The Perennial Source of Our Life

Within Henry David Thoreau’s Walden (originally published in 1854), in the chapter, “Solitude,” Thoreau opposes the point of view that without human company we are lonely and unsatisfied. Thoreau says, “What do we want most to dwell near to? Not to many men surely,

. . . but to the perennial source of our life.”[1] He praises solitude and connection with this source.

As an aside, Thoreau’s attitude caused some of his contemporaries to view him as a curmudgeon, but those who knew him well found him friendly and sociable. When asked at a dinner once which item he liked best, he said jokingly, “the nearest,”


Zazen practitioners have the great privilege of access to what Thoreau calls the “perennial source.”This source goes by many names, such as the Absolute or Original Mind. It can be intuited only when the thinking mind is set aside, making it verbally or intellectually indescribable.


When I attended practice periods at the San Francisco Zen Center’s Green Gulch Farm and Tassajara, every morning, after zazen, we chanted several hymns, among which was “Hymn to the Perfection of Wisdom.” I assume that this hymn is about the “perennial source.” Its opening lines are:

Homage to the Perfection of Wisdom, the lovely, the holy.

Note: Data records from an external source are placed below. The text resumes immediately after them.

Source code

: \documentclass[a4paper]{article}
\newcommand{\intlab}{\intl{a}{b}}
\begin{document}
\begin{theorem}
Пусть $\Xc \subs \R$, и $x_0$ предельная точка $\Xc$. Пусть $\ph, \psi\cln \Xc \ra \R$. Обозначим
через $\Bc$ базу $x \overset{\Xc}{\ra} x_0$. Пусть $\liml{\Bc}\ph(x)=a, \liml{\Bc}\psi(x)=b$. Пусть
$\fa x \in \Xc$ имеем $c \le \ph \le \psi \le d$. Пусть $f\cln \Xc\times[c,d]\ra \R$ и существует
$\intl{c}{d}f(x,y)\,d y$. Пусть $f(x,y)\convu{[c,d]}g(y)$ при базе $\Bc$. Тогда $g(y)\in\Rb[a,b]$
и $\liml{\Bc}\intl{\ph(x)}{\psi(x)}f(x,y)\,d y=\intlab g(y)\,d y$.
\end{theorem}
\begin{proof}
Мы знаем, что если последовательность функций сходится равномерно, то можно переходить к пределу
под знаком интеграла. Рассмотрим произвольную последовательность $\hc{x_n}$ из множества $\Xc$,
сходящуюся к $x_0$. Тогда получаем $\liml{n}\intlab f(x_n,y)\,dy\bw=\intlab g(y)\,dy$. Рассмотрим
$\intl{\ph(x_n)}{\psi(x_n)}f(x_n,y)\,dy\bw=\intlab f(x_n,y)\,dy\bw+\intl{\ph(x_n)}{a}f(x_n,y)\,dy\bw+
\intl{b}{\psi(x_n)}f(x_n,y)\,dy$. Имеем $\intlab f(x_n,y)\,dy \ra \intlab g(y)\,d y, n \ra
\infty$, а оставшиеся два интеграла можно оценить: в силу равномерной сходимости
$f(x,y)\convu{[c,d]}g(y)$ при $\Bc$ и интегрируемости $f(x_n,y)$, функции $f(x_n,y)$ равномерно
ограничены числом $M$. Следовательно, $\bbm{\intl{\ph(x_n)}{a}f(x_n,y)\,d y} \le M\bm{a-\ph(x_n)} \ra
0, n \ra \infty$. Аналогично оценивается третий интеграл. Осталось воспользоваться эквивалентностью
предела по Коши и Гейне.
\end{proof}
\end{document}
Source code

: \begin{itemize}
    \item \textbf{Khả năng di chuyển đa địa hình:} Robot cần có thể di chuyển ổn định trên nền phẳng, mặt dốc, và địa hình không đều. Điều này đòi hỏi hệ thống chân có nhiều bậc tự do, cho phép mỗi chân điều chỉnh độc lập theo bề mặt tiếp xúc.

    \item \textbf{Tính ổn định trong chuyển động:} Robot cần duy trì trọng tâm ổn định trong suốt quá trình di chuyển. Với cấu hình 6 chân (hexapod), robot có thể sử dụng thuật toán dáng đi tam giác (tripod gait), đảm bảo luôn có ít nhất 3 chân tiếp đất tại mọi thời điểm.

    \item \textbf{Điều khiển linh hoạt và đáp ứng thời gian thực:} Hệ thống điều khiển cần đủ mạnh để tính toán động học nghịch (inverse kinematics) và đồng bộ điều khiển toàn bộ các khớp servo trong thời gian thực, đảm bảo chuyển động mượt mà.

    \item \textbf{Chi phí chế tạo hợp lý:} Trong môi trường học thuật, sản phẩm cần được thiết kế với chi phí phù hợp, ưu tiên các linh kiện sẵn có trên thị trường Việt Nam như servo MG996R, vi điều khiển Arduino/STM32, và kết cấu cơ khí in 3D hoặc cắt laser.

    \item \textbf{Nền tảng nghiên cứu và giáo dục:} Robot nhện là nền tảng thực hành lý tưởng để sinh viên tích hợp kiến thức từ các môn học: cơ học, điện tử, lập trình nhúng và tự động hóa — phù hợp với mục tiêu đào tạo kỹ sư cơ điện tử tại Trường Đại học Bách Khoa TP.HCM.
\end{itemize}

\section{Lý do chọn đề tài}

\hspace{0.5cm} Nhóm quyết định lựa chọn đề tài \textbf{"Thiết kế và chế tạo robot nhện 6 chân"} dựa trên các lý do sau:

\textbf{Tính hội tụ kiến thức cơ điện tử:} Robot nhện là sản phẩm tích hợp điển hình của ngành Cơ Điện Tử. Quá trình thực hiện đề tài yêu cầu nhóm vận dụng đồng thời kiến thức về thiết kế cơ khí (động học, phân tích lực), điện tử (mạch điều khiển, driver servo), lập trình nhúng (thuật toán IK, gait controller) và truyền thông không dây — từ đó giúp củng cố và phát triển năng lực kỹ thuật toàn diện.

The Perfection of Wisdom gives light. Unstained, the entire

world cannot stain her. She is a source of light and from

everyone in the triple world she removes darkness. Most

excellent are her works. She brings light so that all fear and

distress may be forsaken, and disperses the gloom and darkness

of delusion.

Access to the perennial source, far from rendering one a solitary curmudgeon, allows him or her to retain the joy of living throughout the ordinary pleasures and pains of human life. Usually intuition of it comes gradually to a zazen practitioner. If it comes suddenly, it can be powerful and dramatic. In a source I can’t find, Dogen refers to its sudden occurrence as “turning the body and flapping the brain.” However a practitioner comes to an intuition of it, the perennial source is a friend who never leaves.


Footnotes

  1. Henry David Thoreau, Walden, Boston, 1997 and 2004, p. 126.